Ms. Fish and the Fruit Basket Confession
I have been thinking (and singing with glee...) about some of the wonderfully nice comments made on this blog. (I've also been singing with glee because I used the word GLEE. I mean, when is the last time you saw that word used?)
This positive feedback helped to me to realize two things:
1) You people are really suffering from some sort of chocolate deficiency
2) It's time to tell you a few things about myself.
Because I don't deserve to be put on anybody's pedestal, or even the bottom tier of a triple-tier dessert plate. So for those who think I accomplish a lot, you may want to re-think it after hearing this:
1) I haven't kept in touch with my best friend from high school
2) I don't grind my own wheat
3) Phone books are almost the only thing I recycle
4) I don't compost and I don't stew tomatoes
5) My house is not very decorated
6) I hardly ever floss
7) I often choose homework over cleaning
I do however get my annual mammogram and you should too!
So, there you have it.

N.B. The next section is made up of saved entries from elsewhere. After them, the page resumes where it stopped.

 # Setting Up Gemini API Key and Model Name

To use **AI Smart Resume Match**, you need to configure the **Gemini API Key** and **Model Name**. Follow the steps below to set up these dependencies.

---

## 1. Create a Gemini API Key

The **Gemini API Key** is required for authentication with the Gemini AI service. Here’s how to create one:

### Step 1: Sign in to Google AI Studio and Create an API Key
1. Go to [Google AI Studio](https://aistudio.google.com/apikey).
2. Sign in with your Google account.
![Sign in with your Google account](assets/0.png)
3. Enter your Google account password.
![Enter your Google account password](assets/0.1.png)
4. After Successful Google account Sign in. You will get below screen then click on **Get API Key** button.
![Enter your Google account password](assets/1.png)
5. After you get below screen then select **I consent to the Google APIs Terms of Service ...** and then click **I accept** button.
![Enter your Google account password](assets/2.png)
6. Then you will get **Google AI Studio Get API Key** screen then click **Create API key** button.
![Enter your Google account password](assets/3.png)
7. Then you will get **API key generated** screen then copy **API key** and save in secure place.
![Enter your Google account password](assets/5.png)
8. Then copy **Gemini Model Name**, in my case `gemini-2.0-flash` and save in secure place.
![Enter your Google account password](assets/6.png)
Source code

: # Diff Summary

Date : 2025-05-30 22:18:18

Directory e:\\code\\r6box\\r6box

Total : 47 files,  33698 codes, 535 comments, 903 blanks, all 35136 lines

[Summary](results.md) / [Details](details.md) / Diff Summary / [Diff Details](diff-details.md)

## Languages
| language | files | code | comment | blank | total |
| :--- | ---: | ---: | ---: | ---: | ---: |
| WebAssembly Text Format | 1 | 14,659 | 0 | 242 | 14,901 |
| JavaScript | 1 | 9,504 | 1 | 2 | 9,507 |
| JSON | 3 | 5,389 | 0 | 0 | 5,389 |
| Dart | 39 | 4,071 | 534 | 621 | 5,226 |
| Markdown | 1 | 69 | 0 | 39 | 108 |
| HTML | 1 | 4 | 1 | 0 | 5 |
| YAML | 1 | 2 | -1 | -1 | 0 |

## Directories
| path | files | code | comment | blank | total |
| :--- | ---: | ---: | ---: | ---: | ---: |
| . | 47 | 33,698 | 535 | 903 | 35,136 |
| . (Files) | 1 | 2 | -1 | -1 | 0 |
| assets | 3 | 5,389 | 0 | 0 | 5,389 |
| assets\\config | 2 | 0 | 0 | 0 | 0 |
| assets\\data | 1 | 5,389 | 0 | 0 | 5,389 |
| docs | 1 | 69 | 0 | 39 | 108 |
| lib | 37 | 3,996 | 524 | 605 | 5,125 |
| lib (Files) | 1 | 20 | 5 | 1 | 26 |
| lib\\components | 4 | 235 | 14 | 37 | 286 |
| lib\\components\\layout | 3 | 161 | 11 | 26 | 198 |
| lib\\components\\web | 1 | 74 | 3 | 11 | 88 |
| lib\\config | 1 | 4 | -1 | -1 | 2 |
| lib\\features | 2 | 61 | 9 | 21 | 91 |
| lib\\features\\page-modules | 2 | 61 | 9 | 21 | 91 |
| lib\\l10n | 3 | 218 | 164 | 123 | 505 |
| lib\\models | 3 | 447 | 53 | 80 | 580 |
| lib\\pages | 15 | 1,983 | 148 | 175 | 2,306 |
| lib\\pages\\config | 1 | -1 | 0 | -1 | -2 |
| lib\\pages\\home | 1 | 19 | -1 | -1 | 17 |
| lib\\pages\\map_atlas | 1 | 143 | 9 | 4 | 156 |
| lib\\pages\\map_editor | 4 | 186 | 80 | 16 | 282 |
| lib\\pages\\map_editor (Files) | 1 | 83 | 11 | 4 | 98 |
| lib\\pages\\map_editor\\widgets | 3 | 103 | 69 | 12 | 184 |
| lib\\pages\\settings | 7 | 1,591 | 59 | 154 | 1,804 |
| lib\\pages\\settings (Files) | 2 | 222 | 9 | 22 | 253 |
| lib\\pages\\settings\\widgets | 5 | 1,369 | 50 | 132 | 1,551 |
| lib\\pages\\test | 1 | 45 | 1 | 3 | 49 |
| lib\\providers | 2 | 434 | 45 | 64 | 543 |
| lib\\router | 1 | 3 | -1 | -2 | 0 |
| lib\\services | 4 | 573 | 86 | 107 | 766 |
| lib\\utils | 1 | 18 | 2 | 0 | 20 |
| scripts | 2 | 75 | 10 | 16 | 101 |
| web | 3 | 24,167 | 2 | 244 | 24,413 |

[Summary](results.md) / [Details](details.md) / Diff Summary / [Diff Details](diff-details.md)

A non-inclusive list of my inadequacies. Actually, I have so many shortcomings, I could star in a movie called Pygmy People. But isn't it wonderful that we have all been given a slice of something or other in the talent fruit basket? We all have something delicious to contribute! (Now don't go on and think what I think you're thinkin'...that some of us are more fruity than others! Just leave that kind of thinkin' to fruit analysts such as Rush Limbaugh)
Thanks again for your love and support. I hope that we continue to be friends even though you now know my dirty secrets.